Records excerpted from a collection:
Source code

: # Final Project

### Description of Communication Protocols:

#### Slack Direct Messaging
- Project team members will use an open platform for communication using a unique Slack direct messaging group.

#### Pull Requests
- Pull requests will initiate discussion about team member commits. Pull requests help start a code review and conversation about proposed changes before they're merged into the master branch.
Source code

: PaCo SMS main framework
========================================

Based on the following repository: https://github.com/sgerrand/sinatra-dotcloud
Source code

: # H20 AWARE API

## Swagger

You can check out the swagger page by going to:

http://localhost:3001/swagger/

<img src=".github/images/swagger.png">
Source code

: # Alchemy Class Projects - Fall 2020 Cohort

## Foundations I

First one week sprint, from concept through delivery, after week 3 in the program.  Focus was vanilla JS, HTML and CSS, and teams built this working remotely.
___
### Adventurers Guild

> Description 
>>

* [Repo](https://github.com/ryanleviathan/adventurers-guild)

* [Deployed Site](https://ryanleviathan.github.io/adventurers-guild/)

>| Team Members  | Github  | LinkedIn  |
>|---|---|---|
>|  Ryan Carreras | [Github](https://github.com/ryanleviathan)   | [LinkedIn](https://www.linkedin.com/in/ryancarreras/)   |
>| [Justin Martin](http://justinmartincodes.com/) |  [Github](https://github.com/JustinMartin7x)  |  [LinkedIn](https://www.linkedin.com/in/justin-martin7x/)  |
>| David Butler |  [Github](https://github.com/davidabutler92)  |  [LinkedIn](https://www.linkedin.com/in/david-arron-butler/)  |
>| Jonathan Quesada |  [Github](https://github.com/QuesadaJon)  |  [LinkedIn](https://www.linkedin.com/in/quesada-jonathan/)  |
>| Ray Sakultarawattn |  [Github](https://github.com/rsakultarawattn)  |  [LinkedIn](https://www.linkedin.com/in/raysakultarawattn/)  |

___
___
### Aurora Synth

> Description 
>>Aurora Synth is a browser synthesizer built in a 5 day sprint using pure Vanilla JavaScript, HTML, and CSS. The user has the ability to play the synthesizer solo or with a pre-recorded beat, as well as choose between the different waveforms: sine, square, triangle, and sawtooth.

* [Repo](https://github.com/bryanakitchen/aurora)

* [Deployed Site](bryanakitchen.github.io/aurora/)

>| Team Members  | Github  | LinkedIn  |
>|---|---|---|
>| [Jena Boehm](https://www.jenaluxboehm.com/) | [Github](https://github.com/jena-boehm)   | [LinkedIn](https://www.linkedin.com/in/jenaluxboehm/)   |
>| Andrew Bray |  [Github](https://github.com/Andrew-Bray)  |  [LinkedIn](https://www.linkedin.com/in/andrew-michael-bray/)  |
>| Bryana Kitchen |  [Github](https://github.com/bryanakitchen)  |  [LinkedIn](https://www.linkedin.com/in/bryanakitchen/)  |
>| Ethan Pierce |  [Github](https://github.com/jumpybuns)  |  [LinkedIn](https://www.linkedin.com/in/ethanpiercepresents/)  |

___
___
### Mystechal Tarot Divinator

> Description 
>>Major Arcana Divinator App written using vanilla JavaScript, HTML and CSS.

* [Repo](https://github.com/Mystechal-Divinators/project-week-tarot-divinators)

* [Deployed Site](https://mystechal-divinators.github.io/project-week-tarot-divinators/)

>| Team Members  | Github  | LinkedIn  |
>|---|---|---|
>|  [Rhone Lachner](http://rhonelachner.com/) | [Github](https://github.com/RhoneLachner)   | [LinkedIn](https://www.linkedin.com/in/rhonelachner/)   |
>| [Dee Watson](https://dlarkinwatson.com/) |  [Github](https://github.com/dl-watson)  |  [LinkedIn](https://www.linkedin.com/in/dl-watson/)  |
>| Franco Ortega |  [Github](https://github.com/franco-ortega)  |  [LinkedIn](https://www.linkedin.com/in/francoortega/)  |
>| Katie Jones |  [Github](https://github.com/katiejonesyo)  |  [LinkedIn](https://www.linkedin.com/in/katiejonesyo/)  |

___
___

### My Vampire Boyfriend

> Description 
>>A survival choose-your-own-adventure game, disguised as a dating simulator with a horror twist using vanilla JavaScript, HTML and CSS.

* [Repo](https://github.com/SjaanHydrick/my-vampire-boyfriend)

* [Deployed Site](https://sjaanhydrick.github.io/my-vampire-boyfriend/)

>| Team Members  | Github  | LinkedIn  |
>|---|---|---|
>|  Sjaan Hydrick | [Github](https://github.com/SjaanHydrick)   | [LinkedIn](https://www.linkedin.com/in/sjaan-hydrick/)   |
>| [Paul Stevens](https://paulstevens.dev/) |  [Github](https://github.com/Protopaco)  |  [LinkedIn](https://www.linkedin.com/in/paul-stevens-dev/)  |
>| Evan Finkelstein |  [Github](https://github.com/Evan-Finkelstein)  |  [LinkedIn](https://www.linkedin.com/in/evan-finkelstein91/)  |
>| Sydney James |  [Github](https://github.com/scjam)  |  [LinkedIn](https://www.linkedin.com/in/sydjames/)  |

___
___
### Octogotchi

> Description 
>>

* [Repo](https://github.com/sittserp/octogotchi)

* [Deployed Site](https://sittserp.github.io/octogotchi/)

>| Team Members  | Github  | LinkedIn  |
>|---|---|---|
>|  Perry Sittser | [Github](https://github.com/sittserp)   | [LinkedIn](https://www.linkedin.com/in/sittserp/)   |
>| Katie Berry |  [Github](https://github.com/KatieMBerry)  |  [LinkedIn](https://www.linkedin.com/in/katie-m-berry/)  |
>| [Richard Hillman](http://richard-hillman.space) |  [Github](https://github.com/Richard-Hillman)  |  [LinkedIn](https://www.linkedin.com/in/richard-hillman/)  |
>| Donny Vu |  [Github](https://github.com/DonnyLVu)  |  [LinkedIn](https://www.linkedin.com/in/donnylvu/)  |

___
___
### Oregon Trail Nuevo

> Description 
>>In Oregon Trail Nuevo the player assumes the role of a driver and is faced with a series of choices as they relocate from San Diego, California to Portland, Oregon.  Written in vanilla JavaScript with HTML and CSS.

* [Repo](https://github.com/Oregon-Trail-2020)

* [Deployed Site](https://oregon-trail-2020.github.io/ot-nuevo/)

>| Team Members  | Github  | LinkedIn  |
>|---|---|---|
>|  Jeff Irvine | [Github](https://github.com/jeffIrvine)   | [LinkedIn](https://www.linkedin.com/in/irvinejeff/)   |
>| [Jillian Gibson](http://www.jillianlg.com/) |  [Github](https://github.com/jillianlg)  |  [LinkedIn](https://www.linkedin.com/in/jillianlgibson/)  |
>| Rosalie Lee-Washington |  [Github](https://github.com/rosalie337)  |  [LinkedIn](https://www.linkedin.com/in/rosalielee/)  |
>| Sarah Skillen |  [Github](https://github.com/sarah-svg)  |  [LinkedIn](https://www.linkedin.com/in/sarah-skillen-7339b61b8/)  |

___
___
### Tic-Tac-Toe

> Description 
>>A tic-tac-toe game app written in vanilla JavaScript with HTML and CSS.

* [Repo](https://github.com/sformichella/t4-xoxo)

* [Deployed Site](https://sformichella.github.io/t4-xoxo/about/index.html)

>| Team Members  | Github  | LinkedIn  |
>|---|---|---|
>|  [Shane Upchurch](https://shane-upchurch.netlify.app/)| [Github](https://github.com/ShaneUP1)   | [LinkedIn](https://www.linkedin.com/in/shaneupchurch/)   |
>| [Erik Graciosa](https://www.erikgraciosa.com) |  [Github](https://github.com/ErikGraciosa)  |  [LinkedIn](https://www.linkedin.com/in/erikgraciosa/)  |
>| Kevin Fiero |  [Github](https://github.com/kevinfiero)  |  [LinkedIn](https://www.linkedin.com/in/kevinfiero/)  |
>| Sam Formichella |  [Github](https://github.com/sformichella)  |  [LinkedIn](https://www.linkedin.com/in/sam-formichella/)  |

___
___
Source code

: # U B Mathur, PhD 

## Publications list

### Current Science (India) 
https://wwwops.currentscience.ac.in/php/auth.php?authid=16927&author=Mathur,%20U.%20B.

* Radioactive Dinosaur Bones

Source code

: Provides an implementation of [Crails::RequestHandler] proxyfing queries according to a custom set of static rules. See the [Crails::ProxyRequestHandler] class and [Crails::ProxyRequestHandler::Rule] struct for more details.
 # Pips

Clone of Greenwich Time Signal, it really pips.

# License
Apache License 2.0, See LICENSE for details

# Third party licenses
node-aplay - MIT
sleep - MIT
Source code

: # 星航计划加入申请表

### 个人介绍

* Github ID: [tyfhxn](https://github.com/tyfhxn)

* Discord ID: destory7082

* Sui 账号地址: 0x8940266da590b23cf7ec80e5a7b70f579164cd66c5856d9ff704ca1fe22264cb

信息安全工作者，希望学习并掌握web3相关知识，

What you need to do
Reproduce each line from the data that has "choose" in it.

Result below
>>Aurora Synth is a browser synthesizer built in a 5 day sprint using pure Vanilla JavaScript, HTML, and CSS. The user has the ability to play the synthesizer solo or with a pre-recorded beat, as well as choose between the different waveforms: sine, square, triangle, and sawtooth.
>>A survival choose-your-own-adventure game, disguised as a dating simulator with a horror twist using vanilla JavaScript, HTML and CSS.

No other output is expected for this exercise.